3 - Les témoins (familles)

Célestine (alias Angeline) Delaurat (Escurolles)

Célestine Salomon est née le 8 décembre 1888 dans la commune de Brugheas, située dans le canton d’Escurolles. Elle est la fille de Marie Balais et de Louis Salomon qui exerce la profession de cultivateur. Le 9 février 1907, à l’âge de 19 ans, elle épouse Félix Delaurat, cultivateur, en la mairie de Brugheas (voir acte de mariage).

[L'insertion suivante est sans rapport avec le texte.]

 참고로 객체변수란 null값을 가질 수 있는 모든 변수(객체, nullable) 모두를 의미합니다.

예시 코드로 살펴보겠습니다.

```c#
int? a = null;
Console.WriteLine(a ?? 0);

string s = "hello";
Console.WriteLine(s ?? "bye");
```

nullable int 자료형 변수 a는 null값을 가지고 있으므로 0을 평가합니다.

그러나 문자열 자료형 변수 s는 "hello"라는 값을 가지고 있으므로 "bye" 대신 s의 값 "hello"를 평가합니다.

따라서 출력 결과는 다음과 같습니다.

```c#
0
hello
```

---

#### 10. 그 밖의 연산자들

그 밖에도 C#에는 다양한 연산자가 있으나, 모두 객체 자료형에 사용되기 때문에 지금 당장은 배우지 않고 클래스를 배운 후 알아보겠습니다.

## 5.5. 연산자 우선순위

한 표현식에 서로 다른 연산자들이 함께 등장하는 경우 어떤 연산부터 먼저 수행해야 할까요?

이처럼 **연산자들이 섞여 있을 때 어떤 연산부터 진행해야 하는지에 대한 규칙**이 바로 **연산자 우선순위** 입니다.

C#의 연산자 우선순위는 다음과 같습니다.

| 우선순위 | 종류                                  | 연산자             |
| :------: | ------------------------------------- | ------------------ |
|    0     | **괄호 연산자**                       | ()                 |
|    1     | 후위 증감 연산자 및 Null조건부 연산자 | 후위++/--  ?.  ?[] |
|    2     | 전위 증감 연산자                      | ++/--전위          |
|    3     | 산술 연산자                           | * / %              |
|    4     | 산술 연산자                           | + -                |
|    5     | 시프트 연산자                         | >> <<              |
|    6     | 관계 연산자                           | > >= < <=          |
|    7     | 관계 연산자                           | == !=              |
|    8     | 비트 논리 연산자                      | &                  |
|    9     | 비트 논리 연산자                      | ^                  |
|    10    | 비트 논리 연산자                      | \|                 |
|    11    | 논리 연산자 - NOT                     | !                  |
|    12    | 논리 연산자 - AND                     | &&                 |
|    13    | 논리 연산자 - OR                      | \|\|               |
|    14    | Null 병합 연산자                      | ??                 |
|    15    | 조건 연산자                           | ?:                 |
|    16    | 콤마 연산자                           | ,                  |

La famille Delaurat s’agrandit, avec l’arrivée successive de deux filles, d’abord Germaine en 1907 puis Raymonde en 1910.

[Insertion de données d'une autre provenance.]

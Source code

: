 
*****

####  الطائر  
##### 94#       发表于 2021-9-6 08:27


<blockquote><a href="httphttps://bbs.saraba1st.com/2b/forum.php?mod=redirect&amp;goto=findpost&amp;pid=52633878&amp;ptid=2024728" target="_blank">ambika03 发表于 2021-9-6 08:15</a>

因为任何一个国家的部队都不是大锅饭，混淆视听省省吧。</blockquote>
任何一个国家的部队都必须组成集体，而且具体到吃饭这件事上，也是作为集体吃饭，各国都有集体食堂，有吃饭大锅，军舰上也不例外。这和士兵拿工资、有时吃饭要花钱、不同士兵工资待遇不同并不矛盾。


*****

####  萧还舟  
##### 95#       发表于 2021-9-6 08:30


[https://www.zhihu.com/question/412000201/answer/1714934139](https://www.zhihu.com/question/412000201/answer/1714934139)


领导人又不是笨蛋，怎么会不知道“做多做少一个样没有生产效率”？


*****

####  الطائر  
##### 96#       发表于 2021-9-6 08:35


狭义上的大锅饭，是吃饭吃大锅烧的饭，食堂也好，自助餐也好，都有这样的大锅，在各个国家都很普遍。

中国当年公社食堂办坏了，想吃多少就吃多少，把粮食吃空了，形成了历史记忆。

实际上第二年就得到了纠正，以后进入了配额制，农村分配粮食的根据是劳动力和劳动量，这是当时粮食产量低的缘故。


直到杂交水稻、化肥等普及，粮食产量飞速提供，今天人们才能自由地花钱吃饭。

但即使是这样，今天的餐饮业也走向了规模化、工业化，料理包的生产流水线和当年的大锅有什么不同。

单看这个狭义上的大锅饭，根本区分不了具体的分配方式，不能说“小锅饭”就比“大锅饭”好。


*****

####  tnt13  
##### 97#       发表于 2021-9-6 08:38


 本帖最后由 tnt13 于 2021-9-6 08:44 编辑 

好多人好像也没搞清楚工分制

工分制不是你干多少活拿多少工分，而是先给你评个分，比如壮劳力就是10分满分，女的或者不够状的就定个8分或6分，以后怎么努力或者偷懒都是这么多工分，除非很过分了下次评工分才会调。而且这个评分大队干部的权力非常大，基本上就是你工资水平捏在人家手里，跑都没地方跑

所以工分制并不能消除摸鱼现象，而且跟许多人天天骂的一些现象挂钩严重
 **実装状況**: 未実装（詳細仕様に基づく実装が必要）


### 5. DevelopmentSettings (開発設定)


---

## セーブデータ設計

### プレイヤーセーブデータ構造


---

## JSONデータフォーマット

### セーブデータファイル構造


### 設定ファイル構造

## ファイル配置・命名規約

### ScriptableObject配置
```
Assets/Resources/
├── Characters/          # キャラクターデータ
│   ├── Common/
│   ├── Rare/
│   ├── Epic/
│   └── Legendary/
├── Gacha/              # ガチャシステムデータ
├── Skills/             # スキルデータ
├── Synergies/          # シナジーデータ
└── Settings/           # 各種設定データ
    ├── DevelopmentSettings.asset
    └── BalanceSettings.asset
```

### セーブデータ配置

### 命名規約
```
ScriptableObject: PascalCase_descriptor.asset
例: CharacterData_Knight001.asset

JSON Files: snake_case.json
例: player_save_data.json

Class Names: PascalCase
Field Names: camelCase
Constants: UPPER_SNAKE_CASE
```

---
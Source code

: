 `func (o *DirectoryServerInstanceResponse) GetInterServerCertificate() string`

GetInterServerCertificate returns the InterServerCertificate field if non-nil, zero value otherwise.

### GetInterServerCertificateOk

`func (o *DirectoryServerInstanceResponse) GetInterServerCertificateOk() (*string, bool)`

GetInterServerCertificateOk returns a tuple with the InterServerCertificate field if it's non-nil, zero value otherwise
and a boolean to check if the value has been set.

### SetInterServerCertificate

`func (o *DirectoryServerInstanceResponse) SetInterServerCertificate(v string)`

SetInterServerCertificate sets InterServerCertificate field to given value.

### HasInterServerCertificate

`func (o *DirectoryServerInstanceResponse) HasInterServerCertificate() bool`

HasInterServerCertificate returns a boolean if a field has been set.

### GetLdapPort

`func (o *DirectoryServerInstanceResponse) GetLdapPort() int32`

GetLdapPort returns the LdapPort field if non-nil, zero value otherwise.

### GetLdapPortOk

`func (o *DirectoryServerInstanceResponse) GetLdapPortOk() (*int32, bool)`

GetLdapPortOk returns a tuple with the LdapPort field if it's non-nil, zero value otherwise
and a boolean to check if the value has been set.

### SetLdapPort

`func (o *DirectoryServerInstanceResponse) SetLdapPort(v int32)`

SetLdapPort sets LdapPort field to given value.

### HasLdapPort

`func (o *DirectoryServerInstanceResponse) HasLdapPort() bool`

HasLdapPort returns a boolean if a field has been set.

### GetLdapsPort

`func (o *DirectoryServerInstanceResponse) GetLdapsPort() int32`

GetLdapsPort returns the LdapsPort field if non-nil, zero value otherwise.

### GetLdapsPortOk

Durant toute la durée du conflit, elle échange de nombreuses lettres avec son mari, mobilisé en août 1914, puis envoyé au front en mars 1915. Il n’en reste malheureusement que 3 (voir lettres) : il est fréquent de ne pas retrouver la correspondance des femmes, leurs époux ne pouvaient conserver les lettres très longtemps au front. ANgéline évoque surtout les affaires quotidiennes qui l’occupent, notamment la réalisation des travaux agricoles qui lui incombent, aidée en cela par son beau-père et par les autres membres de la famille non mobilisés ; elle décrit aussi les difficultés du quotidien à l’arrière. Elle relate également à son mari la situation militaire en France, puisque ce dernier se trouve sur le front oriental, dans la presqu’île de Gallipoli. Elle fait écho aux préoccupations de son mari (une guerre jugée souvent trop longue) et met en rapport les faits mentionnés dans les journaux avec ceux que peut vivre son mari.

A travers leurs échanges épistolaires, et malgré la distance qui les sépare, les deux époux tentent de maintenir les liens affectifs et familiaux par l’envoi de photographies représentant leurs deux filles, Germaine et Raymonde, de violettes…


Félix Delaurat (Escurolles)

Félix Delaurat exerçait la profession de cultivateur, au lieu-dit les Biscards dans la commune de Brugheas, dans le canton d’Escurolles. Il est mobilisé en août 1914 à l’âge de 33 ans (voir registre marticule).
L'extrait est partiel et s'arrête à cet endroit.